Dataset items
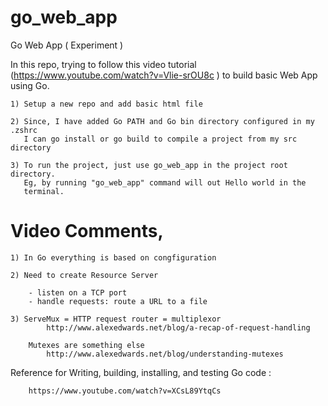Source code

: # go_web_app
Go Web App ( Experiment )

In this repo, trying to follow this video tutorial (https://www.youtube.com/watch?v=Vlie-srOU8c )
to build basic Web App using Go.

    1) Setup a new repo and add basic html file

    2) Since, I have added Go PATH and Go bin directory configured in my .zshrc 
       I can go install or go build to compile a project from my src directory

    3) To run the project, just use go_web_app in the project root directory.
       Eg, by running "go_web_app" command will out Hello world in the 
       terminal.

# Video Comments,

    1) In Go everything is based on congfiguration

    2) Need to create Resource Server

        - listen on a TCP port 
        - handle requests: route a URL to a file

    3) ServeMux = HTTP request router = multiplexor
            http://www.alexedwards.net/blog/a-recap-of-request-handling

        Mutexes are something else
            http://www.alexedwards.net/blog/understanding-mutexes


Reference for Writing, building, installing, and testing Go code :
        
        https://www.youtube.com/watch?v=XCsL89YtqCs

# [Task brief]
Retype the records above exactly. Leave the pictures out.

# [Output for this exercise]
Source code

: # go_web_app
Go Web App ( Experiment )

In this repo, trying to follow this video tutorial (https://www.youtube.com/watch?v=Vlie-srOU8c )
to build basic Web App using Go.

    1) Setup a new repo and add basic html file

    2) Since, I have added Go PATH and Go bin directory configured in my .zshrc 
       I can go install or go build to compile a project from my src directory

    3) To run the project, just use go_web_app in the project root directory.
       Eg, by running "go_web_app" command will out Hello world in the 
       terminal.

# Video Comments,

    1) In Go everything is based on congfiguration

    2) Need to create Resource Server

        - listen on a TCP port 
        - handle requests: route a URL to a file

    3) ServeMux = HTTP request router = multiplexor
            http://www.alexedwards.net/blog/a-recap-of-request-handling

        Mutexes are something else
            http://www.alexedwards.net/blog/understanding-mutexes


Reference for Writing, building, installing, and testing Go code :
        
        https://www.youtube.com/watch?v=XCsL89YtqCs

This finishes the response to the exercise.